Howard Cissell

Profile
- Position: Halfback

Personal information
- Born: August 21, 1936 West Memphis, Arkansas, U.S.
- Died: February 19, 2019 (aged 82) Snellville, Georgia, U.S.
- Height: 6 ft 1 in (1.85 m)
- Weight: 205 lb (93 kg)

Career information
- College: Arkansas State

Career history
- 1960–1962: Montreal Alouettes

= Howard Cissell =

American gridiron football player (born 1936)

Howard Cissell (August 21, 1936 - February 19, 2019) is an American former professional football player who played for the Montreal Alouettes from 1960 to 1962 and was an assistant college football coach.

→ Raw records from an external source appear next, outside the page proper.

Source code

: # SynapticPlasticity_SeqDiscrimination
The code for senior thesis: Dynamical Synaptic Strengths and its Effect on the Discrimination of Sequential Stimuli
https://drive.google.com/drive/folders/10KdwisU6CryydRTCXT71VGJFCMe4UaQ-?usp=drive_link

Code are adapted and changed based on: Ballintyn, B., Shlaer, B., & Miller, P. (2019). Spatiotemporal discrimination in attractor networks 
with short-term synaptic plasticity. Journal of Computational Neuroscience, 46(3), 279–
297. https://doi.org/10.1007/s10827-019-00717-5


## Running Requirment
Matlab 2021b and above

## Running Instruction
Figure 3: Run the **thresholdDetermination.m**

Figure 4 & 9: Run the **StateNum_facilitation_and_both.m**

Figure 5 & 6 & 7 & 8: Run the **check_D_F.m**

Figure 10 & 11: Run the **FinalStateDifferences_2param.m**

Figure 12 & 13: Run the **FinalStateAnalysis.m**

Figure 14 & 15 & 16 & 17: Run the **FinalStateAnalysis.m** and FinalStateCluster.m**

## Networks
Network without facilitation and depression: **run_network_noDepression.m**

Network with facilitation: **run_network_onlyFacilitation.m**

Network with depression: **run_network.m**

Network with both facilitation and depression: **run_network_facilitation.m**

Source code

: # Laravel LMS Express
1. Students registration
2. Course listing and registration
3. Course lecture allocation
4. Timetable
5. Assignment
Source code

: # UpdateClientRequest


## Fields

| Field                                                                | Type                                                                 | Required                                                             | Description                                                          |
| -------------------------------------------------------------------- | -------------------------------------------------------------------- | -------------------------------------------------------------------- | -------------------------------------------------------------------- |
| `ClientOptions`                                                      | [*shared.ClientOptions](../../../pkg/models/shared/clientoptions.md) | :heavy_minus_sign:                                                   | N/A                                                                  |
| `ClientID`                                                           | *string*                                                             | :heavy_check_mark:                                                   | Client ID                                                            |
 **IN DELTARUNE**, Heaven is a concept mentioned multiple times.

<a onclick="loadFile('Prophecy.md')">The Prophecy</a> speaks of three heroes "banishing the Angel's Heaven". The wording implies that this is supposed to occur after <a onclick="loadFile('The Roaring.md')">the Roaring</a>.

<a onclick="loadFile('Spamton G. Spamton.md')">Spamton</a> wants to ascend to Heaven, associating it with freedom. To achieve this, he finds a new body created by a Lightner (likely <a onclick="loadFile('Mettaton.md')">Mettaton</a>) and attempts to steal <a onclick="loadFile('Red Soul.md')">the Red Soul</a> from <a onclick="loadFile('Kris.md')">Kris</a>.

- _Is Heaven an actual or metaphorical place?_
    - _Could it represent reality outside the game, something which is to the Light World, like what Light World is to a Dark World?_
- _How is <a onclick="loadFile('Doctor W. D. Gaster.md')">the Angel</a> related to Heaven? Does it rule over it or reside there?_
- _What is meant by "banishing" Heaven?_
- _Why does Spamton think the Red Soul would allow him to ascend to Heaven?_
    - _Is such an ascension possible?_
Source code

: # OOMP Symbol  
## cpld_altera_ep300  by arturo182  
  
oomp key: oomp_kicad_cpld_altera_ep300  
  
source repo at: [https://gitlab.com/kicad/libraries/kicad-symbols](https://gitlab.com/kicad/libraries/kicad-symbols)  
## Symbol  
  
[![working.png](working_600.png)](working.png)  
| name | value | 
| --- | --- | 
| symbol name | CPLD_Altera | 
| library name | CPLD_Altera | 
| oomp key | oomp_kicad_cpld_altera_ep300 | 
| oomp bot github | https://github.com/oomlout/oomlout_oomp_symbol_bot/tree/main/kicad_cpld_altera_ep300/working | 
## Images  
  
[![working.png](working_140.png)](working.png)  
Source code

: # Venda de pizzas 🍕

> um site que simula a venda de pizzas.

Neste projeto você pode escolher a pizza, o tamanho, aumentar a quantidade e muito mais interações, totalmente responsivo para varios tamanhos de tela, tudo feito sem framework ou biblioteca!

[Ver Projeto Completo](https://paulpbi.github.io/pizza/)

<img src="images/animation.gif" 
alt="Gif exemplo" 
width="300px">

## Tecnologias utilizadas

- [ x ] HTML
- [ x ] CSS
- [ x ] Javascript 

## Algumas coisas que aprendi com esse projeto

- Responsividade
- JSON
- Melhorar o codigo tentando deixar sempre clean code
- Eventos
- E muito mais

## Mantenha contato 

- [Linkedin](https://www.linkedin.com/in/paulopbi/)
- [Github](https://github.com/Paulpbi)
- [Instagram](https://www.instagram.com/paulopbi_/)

He played college football at Arkansas State University. He led his team in receiving for two seasons (10 catches for 129 yards and a touchdown in 1955 and 10 catches for 138 yards and two touchdowns in 1957), and led in scoring his senior year with 36 points and 6 touchdowns. He also lettered four years as a hurdler on the track team.

He signed with the Baltimore Colts after college, but was released and played professionally in the CFL for three seasons with the Montreal Alouettes.

He coached ten years in high school in Arkansas, and was an assistant coach under Hayden Fry for six seasons at North Texas State, and two seasons at Iowa.

In 1993, he was selected to the Arkansas State Athletic Hall of Fame.